Data shown:
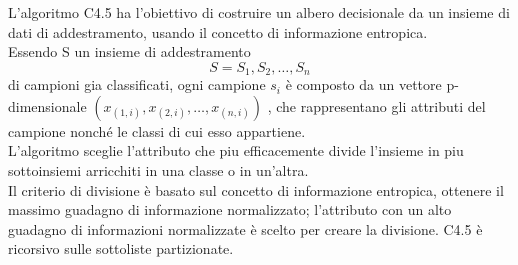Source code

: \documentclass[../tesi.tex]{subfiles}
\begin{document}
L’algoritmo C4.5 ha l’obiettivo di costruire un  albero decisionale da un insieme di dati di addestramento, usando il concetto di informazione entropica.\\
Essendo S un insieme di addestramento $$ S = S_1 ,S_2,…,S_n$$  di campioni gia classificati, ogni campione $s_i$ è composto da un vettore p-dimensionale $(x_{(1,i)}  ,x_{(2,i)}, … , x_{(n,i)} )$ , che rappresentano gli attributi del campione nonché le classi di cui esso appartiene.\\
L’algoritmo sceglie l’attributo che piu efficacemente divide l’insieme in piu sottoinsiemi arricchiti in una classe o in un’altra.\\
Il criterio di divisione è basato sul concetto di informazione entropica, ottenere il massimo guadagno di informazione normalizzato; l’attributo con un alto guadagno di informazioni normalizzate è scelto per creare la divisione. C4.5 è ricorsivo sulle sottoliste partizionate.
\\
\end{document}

...

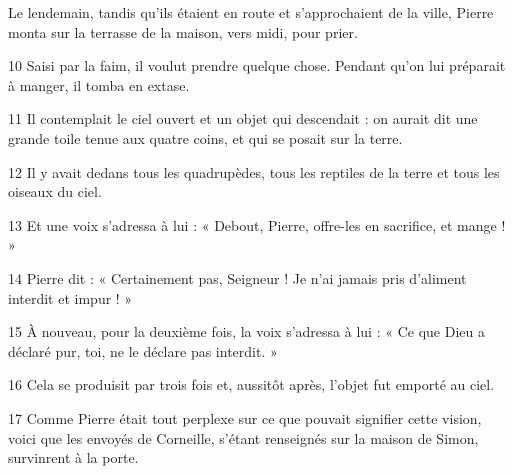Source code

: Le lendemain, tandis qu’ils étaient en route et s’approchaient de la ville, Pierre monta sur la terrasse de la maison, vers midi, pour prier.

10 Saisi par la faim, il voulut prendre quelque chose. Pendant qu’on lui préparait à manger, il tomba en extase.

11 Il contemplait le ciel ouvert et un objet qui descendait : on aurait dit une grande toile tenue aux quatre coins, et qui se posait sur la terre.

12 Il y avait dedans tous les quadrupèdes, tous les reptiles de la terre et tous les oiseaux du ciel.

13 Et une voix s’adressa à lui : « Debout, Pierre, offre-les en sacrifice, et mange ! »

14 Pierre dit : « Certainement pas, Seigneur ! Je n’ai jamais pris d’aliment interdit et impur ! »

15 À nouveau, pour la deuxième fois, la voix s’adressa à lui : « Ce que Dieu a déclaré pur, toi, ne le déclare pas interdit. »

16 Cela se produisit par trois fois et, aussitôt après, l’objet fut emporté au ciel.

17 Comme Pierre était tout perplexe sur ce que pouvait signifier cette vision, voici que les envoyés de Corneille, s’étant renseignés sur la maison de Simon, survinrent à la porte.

Task goal:
Copy out each line carrying the string "fois" from the data.

Result below:
15 À nouveau, pour la deuxième fois, la voix s’adressa à lui : « Ce que Dieu a déclaré pur, toi, ne le déclare pas interdit. »
16 Cela se produisit par trois fois et, aussitôt après, l’objet fut emporté au ciel.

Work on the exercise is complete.